The rugged B-17 heavy bomber was developed as a strategic bomber in the 1930s. It proved efficient, enough to where it was used in every theater of the war. Legendary for its ability to sustain heavy damage in battle and bolstered by its nearly self-sufficient firepower, B-17s were most often used for daytime raids over Germany, as well as to wreak havoc on enemy shipping in the Pacific, though to a lesser degree.

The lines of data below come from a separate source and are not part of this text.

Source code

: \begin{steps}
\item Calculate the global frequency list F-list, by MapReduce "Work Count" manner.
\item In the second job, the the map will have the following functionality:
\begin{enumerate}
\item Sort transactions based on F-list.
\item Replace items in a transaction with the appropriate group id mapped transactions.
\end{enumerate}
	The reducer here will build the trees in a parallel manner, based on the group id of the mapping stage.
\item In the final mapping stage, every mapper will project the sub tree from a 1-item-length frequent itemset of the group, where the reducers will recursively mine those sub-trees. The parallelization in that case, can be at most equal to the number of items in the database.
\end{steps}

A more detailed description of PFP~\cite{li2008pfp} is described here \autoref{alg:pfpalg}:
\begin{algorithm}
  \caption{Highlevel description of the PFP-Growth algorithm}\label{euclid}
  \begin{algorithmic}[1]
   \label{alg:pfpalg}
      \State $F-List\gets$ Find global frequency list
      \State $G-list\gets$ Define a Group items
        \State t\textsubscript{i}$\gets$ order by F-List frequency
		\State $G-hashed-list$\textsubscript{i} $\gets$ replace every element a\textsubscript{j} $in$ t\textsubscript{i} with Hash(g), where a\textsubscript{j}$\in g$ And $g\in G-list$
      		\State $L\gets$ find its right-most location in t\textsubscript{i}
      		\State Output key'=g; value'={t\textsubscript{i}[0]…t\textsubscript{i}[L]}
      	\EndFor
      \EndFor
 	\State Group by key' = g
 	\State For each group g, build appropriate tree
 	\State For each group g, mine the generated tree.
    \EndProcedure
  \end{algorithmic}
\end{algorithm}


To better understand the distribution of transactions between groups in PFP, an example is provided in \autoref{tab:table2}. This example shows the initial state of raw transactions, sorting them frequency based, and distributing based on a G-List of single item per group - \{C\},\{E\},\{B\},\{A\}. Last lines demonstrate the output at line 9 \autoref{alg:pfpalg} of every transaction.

B-17E Flying Fortress My Gal Sal
My Gal Sal was one of the first of thousands of B-17s to fly the treacherous northern air route from the United States to England. On June 27, 1942, horrendous weather conditions forced this early “E” model B-17 to make an emergency landing on a Greenland ice cap. The entire crew survived the 10-day ordeal by getting the aircraft’s radio into operation again and transmitting an SOS, which resulted in their rescue. The plane remained on the ice for more than 50 years before being recovered and restored.
Type: Heavy Bomber
Date Introduced: 1941
Manufacturer: Boeing, Lockheed-Vega and Douglas Aircraft Company
Number Produced: 512
Crew: 10 (Pilot, Co-Pilot, Bombardier, Navigator, Radio Operator, Flight Engineer, Ball Turret Gunner, Tail Gunner and two Waist Gunners)
Wingspan: 104 feet
Length: 74 feet
Maximum Speed: 318 miles per hour
Cruising Speed: 226 miles per hour
Maximum Range: 3,200 miles
Engines: Four Wright R-1820-65s (1,000 hp each)
Maximum Bomb Load: 4,200 pounds
Armament: Ten .50 caliber machine guns, one .30 caliber machine gun
The B-25 bomber soldiered in every theater of war, excelling in multiple roles, chiefly as a ground-attack aircraft later in the war. They gained fame in April 1942 in the daring Doolittle Raid on Tokyo.
The US Navy’s primary dive-bomber at the war’s start, the Douglas SBD Dauntless earned its reputation—and helped earn victory—at the 1942 Battle of Midway, sinking four Japanese carriers.
Despite disappointing action at Midway, the Avenger served as the US Navy’s primary torpedo bomber, effectively interdicting enemy shipping and delivering ordnance on enemy positions throughout the Pacific.
The F4U Corsair entered combat in 1943, and gave Allied naval aviators a winning edge against their opponents. Renowned for its speed, ruggedness, and firepower, the Corsair excelled as both a fighter and an attack aircraft in support of ground forces.
The B-24 Liberator was a powerful symbol of US industrial might, with more than 18,000 produced by the war’s end. Liberators flew faster, higher and farther than the older B-17, thanks to greater fuel capacity and an innovative low-drag wing design.